Lepl’s lexer has not been used in earlier chapters of this manual. However, for many applications it will both simplify the grammar and give a more efficient parser. Some extensions, like Line-Aware Parsing, assume its use.

Introduction

The lexer pre-processes the stream that is being parsed, dividing it into tokens that correspond to regular expressions. The tokens, and their contents, can then be matched in the grammar using the Token() matcher.

Tokens give a “rough” description of the text to be parsed. A simple parser of numerical expressions might have the following different token types:

  • Numeric values (eg. 1, 2.3, 4e5).
  • Function names (eg. sin, cos).
  • Symbols (eg. (, +).

Note that in the sketch above, a token is not defined for spaces. The lexer includes a spearate pattern that is used only if all others fail — if this matches, the matching text is discarded (otherwise, the lexer raise an error). By default this “discard pattern” matches whitespace, so spaces are automatically discarded and do not need to be specified in the grammar.

Use

Within a grammar, a Token() appears much like any other matcher. For a full example, see A Tutorial for Lepl.

However, to use tokens correctly, it is necessary to understand how they work in a little more detail.

Tokens are used in two ways.

First, they work like matchers (with the exceptions noted below) for the regular expression given as their argument. For example:

>>> name = Token('[A-Z][a-z]*')
>>> number = Token(Integer())

Here, name will match a string that starts with a capital letter and then has zero or more lower case letters. The second Token(), number, is similar, but uses another matcher (Integer()) to define the regular expression that is matched.

Note

Not all matchers can be used to define the pattern for a Token() — only those that Lepl knows how to convert into regular expressions.

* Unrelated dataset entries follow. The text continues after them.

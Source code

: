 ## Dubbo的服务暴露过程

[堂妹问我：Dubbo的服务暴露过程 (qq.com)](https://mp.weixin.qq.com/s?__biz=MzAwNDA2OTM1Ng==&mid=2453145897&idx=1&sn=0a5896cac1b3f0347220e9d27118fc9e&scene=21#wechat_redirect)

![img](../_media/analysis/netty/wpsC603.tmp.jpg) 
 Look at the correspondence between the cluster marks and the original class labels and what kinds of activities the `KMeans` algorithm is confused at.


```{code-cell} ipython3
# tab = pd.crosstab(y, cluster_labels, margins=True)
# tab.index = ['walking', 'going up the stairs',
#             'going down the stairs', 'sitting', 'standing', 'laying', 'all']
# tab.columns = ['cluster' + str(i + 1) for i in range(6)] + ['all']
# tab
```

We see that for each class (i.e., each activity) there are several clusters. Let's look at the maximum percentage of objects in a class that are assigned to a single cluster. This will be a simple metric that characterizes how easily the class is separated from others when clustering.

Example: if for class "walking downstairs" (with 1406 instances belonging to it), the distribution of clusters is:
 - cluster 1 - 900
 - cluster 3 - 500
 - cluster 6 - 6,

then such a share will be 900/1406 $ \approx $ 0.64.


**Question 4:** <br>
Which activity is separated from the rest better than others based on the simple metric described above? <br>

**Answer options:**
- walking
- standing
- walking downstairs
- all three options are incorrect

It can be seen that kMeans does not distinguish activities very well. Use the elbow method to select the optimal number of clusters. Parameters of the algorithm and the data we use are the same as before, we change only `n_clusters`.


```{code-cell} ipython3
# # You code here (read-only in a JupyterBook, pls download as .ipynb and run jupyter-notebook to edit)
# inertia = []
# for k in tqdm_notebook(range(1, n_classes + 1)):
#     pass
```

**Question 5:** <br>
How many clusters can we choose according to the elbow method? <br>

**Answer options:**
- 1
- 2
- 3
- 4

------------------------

The second way in which tokens are used is by specialisation, which generates a new matcher with an additional constraint. This is easiest to see with another example:

>>> params = ...
>>> function = Token('[a-z]*')
>>> sin = function('sine')
>>> cos = function('cosine')
>>> call = (sin | cos) & params

Here the function Token() is restricted to match the strings “sine” and “cosine”, creating two new matchers, sin and cos.

The example above used simple strings (which are converted to Literal() matchers) as the additional constraints, but any matcher expression can be used.

For a more realistic example of multiple specialisations, see the use of symbol in this example.

Note that specialisation is optional. It’s OK to use Token() as a simple matcher without adding any more constraints (providing that the use is consistent with the limitations outlined below).

Limitations

The lexer has two limitations: it cannot backtrack and Token() matchers cannot be mixed with non–Token matchers that consume input.

The first limitation means that the regular expressions associated with tokens only match text once. The lexer divides the input into fixed blocks that match the largest possible fragment; no alternatives are considered.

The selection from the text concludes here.